Clinical Manifestations

  • Visible foreign body
  • Nasal congestion
  • Persistent sneezing
  • Difficulty in breathing
  • Irritability
  • Persistent crying in infants
  • Blood-tinged nasal discharge
  • Rhinorrhea
  • Foul-smelling discharge

Diagnosis

  • A history of nasal obstruction and unilateral blood-stained, foul-smelling discharge should raise suspicion of a foreign body. 
  • Anterior rhinoscopy may reveal the foreign body, which might be obscured by mucopurulent discharge and granulations. 
  • Probing can detect the foreign body, and radiological examination can help identify radiopaque foreign bodies.

Management

  • The patient is usually held in an upright position, and the nasal fossae are illuminated. A curved hook is used to gently pull the foreign body forward. An Eustachian catheter is often useful for this purpose.
  • For uncooperative patients or deeply seated foreign bodies, general anesthesia may be needed.

Removal techniques

Before Removal: Reduce swelling: Apply 0.5% phenylephrine (Neo-Synephrine) to shrink the nasal lining and Provide pain relief: Use topical lidocaine to numb the area.

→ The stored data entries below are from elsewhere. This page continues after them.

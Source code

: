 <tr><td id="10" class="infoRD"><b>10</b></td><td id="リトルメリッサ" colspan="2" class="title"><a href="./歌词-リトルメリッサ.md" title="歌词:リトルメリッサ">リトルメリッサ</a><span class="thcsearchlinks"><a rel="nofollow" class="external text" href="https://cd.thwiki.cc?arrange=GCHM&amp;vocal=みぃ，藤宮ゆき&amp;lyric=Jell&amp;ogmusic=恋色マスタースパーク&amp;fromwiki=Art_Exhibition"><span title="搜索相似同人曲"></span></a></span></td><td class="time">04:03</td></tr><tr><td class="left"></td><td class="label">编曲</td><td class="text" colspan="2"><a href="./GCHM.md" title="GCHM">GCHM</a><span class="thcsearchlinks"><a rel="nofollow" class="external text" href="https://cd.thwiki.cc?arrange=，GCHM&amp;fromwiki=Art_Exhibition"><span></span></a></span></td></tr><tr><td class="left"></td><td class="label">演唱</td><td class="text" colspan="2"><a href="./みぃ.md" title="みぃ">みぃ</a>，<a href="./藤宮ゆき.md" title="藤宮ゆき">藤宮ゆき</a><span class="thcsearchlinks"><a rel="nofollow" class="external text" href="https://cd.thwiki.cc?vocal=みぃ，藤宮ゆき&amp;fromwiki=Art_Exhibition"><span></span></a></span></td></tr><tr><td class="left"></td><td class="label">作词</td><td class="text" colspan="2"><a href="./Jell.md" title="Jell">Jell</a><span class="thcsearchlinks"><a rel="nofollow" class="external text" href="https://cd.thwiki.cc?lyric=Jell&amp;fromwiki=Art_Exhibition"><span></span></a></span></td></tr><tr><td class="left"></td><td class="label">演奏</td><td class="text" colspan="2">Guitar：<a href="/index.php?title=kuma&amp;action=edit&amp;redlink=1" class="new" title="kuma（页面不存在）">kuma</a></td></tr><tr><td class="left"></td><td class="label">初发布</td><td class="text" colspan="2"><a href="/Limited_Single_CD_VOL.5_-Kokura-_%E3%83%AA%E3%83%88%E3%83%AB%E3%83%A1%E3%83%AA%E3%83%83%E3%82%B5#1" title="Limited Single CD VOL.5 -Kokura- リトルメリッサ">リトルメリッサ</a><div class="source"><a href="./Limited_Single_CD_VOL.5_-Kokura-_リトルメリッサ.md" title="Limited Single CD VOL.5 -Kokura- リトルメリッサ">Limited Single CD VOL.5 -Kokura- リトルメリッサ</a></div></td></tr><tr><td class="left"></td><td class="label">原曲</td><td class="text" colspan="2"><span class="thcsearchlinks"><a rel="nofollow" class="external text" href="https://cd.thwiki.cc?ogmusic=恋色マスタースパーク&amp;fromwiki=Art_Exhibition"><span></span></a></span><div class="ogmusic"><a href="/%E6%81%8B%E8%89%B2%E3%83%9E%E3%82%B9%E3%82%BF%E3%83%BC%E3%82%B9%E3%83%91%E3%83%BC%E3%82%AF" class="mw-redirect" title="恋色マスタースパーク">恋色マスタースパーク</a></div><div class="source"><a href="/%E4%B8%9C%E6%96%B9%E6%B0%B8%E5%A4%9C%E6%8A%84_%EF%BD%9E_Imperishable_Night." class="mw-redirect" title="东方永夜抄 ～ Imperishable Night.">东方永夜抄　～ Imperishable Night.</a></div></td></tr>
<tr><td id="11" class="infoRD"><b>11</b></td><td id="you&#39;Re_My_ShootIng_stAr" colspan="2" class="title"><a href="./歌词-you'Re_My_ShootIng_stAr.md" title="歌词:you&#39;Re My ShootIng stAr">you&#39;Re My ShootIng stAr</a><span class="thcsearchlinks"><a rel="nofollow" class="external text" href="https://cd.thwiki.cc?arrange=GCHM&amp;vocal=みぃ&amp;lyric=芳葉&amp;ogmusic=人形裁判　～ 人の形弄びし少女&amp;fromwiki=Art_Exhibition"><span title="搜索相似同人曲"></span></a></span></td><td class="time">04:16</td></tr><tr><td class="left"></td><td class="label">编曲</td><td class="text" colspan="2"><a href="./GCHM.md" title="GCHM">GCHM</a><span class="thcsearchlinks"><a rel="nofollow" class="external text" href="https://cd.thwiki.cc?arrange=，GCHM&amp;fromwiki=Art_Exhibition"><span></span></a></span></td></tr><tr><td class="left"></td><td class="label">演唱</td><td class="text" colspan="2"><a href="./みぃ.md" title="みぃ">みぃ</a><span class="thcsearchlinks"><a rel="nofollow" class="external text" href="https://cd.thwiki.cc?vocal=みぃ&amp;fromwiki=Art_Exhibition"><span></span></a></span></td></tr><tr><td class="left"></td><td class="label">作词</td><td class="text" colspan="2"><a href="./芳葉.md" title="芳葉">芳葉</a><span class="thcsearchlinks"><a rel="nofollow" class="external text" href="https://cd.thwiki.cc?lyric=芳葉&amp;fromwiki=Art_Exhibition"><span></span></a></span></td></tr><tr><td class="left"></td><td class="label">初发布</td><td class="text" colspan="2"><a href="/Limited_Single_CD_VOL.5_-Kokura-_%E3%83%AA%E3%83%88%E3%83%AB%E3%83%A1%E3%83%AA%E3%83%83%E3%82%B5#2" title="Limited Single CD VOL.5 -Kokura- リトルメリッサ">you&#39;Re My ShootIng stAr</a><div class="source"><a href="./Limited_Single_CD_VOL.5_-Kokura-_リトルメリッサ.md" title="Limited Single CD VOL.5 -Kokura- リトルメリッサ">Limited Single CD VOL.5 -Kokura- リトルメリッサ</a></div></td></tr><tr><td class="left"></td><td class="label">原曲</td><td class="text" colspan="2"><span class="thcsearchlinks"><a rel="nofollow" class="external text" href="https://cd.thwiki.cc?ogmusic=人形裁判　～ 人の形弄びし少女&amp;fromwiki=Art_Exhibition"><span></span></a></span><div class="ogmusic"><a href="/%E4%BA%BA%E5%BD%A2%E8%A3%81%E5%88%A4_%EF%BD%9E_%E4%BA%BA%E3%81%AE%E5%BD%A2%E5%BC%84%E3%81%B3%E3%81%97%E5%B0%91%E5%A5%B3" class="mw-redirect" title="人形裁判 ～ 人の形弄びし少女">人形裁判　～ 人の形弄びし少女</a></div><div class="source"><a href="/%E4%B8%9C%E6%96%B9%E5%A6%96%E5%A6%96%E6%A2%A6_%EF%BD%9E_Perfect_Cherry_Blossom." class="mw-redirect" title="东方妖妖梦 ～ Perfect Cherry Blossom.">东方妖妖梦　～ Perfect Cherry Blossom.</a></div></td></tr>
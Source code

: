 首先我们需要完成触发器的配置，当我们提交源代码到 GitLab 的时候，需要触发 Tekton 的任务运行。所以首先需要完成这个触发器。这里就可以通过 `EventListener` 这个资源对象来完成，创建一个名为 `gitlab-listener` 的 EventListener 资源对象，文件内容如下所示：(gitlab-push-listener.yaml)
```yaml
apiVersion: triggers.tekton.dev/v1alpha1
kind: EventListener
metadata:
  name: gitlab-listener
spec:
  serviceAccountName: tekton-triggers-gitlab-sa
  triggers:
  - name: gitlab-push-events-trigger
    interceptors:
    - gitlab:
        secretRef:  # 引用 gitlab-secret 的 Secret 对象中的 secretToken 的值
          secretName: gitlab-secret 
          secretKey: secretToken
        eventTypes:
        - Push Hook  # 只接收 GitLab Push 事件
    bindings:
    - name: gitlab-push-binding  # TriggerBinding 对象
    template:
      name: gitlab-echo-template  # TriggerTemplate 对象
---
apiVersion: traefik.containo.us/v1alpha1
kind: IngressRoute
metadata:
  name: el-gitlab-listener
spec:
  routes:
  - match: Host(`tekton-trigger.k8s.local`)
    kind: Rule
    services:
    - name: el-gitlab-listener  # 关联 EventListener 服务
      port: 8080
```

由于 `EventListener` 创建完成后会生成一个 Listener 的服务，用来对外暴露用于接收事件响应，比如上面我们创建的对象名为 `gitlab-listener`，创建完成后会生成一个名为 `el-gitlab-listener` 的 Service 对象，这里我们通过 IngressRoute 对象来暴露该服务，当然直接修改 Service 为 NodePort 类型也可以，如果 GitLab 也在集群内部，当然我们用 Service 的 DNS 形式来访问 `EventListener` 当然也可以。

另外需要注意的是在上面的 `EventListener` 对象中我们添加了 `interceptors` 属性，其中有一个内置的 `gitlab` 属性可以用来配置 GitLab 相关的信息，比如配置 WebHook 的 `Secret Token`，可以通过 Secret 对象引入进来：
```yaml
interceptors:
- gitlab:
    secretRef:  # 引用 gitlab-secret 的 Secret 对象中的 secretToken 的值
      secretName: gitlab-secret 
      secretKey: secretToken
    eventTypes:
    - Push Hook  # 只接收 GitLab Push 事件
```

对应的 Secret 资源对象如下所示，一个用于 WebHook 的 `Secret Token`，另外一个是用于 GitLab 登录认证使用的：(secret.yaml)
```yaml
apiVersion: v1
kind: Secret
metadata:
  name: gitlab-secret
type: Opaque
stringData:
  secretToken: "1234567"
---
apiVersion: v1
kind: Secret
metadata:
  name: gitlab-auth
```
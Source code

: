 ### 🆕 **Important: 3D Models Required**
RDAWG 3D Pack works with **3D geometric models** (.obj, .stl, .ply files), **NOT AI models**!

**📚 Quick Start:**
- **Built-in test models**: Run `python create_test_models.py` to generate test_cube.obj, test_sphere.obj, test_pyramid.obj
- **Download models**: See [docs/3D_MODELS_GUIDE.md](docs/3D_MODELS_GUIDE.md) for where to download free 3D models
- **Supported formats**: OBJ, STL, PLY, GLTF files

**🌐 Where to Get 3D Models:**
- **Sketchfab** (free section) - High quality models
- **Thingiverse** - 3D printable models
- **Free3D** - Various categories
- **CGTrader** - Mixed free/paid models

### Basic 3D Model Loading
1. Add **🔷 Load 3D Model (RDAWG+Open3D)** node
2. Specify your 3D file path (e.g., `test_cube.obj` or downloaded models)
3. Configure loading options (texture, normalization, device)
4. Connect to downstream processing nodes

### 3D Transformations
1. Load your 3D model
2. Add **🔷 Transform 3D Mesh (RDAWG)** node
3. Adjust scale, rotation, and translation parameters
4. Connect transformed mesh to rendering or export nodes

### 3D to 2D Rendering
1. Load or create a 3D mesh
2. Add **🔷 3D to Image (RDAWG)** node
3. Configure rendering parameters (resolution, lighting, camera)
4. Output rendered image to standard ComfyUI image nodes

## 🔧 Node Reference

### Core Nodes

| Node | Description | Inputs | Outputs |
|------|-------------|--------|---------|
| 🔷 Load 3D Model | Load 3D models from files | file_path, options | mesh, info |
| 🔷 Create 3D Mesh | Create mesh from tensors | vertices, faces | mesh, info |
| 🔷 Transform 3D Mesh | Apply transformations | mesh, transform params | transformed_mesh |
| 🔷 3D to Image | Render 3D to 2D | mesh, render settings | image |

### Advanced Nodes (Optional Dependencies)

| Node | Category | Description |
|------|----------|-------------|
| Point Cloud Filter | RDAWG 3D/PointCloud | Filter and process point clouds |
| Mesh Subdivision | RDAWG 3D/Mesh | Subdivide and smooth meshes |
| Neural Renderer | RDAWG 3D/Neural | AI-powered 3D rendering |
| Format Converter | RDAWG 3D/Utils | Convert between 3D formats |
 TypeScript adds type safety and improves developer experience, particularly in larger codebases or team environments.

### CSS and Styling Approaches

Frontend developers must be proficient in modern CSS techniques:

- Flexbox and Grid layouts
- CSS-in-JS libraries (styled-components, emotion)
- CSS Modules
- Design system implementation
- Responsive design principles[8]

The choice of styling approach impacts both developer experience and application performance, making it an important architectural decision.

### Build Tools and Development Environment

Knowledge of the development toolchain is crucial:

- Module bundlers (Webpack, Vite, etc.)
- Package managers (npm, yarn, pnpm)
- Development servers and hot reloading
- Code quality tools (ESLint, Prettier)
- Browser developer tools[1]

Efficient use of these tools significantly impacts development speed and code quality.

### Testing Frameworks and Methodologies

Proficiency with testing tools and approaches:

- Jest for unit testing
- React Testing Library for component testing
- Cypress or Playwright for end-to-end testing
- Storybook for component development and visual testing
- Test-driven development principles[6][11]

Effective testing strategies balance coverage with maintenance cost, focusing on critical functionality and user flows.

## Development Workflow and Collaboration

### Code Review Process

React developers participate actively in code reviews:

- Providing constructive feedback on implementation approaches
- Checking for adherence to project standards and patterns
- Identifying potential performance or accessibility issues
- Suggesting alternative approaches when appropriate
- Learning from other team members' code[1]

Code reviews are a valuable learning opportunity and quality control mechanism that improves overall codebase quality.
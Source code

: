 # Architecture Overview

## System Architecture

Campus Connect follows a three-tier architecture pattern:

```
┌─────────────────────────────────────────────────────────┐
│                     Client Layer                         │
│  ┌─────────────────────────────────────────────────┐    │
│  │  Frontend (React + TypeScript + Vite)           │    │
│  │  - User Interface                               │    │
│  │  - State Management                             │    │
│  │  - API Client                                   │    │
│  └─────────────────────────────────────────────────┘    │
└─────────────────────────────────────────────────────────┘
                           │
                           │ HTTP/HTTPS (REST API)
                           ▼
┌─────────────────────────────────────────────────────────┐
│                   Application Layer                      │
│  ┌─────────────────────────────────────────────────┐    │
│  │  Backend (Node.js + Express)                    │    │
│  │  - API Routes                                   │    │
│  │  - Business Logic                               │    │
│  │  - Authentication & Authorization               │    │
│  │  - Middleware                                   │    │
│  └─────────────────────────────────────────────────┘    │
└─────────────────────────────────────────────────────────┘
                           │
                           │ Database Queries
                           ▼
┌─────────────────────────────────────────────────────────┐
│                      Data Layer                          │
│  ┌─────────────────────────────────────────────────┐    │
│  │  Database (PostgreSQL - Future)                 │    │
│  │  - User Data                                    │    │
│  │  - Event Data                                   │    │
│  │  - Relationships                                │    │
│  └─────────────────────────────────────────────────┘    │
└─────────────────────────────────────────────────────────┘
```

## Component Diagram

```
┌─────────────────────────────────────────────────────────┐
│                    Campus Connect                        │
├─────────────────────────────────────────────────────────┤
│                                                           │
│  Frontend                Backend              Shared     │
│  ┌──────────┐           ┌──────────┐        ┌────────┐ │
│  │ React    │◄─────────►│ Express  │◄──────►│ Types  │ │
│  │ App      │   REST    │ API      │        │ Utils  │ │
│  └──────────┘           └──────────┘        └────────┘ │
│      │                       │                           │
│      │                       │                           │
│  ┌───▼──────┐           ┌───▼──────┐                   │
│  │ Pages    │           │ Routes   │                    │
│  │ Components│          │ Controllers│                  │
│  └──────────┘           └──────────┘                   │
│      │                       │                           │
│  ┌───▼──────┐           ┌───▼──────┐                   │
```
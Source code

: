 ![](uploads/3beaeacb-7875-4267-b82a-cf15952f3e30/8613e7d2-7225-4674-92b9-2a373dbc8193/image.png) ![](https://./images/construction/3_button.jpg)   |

  1. Direct utilizing tools like forceps, curved hooks, cerumen loops, or suction catheters to directly see and remove the object.
  2. Balloon Catheter Method: Pass a thin, lubricated, balloon-tip catheter past the object. Inflate the balloon, pull it forward to move the foreign body out through the nostril for removal.
  3. Self-Removal Methods like Blowing Nose: Encourage patients to try expelling the foreign body by blowing their nose while blocking the opposite nostril.
  4. Positive Pressure Ventilation: For Uncooperative Patients: In cases where direct removal isn’t possible, positive pressure ventilation can be used. A caregiver can deliver a gentle puff of air into the mouth to help dislodge the object.  Positive pressure can also be delivered through the mouth using a bag mask (Ambu Bag) or through the nose using oxygen tubing.

Button batteries must be removed from the nose immediately because of the danger of liquefaction necrosis of the surrounding tissue.

Appropriate infection-control precautions must be taken because the foreign body will likely be expelled against the parent’s cheek and will be covered with mucus and possibly blood.